*Work item:* Beginning with the first line below, retype exactly each line through the one containing "- [ ] Handle". Leave out all pictures.

================================

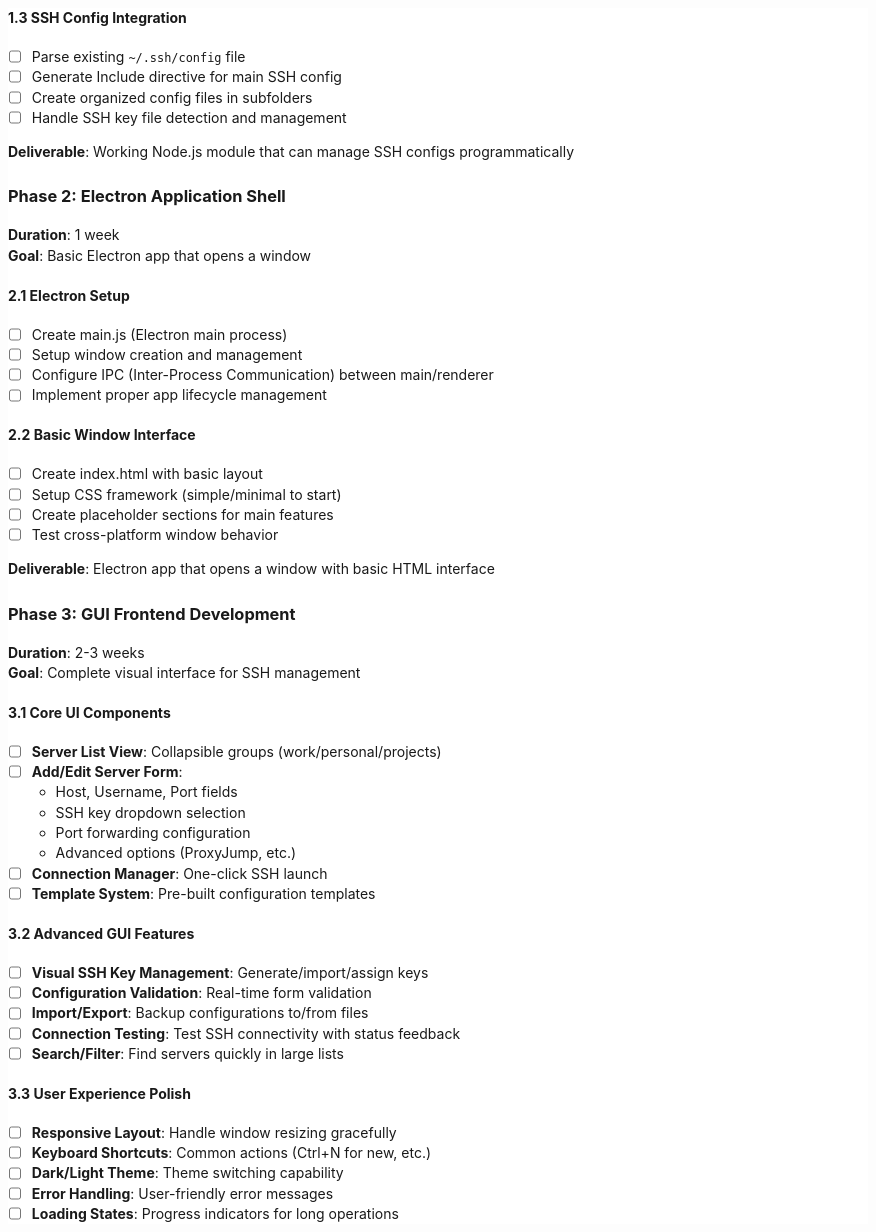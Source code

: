 #### 1.3 SSH Config Integration  
- [ ] Parse existing `~/.ssh/config` file
- [ ] Generate Include directive for main SSH config
- [ ] Create organized config files in subfolders
- [ ] Handle SSH key file detection and management

**Deliverable**: Working Node.js module that can manage SSH configs programmatically

### Phase 2: Electron Application Shell
**Duration**: 1 week  
**Goal**: Basic Electron app that opens a window

#### 2.1 Electron Setup
- [ ] Create main.js (Electron main process)
- [ ] Setup window creation and management
- [ ] Configure IPC (Inter-Process Communication) between main/renderer
- [ ] Implement proper app lifecycle management

#### 2.2 Basic Window Interface
- [ ] Create index.html with basic layout
- [ ] Setup CSS framework (simple/minimal to start)
- [ ] Create placeholder sections for main features
- [ ] Test cross-platform window behavior

**Deliverable**: Electron app that opens a window with basic HTML interface

### Phase 3: GUI Frontend Development
**Duration**: 2-3 weeks  
**Goal**: Complete visual interface for SSH management

#### 3.1 Core UI Components
- [ ] **Server List View**: Collapsible groups (work/personal/projects)
- [ ] **Add/Edit Server Form**: 
  - Host, Username, Port fields
  - SSH key dropdown selection
  - Port forwarding configuration
  - Advanced options (ProxyJump, etc.)
- [ ] **Connection Manager**: One-click SSH launch
- [ ] **Template System**: Pre-built configuration templates

#### 3.2 Advanced GUI Features
- [ ] **Visual SSH Key Management**: Generate/import/assign keys
- [ ] **Configuration Validation**: Real-time form validation
- [ ] **Import/Export**: Backup configurations to/from files
- [ ] **Connection Testing**: Test SSH connectivity with status feedback
- [ ] **Search/Filter**: Find servers quickly in large lists

#### 3.3 User Experience Polish
- [ ] **Responsive Layout**: Handle window resizing gracefully  
- [ ] **Keyboard Shortcuts**: Common actions (Ctrl+N for new, etc.)
- [ ] **Dark/Light Theme**: Theme switching capability
- [ ] **Error Handling**: User-friendly error messages
- [ ] **Loading States**: Progress indicators for long operations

================================

*Answer for the task:*
Source code

: #### 1.3 SSH Config Integration  
- [ ] Parse existing `~/.ssh/config` file
- [ ] Generate Include directive for main SSH config
- [ ] Create organized config files in subfolders
- [ ] Handle SSH key file detection and management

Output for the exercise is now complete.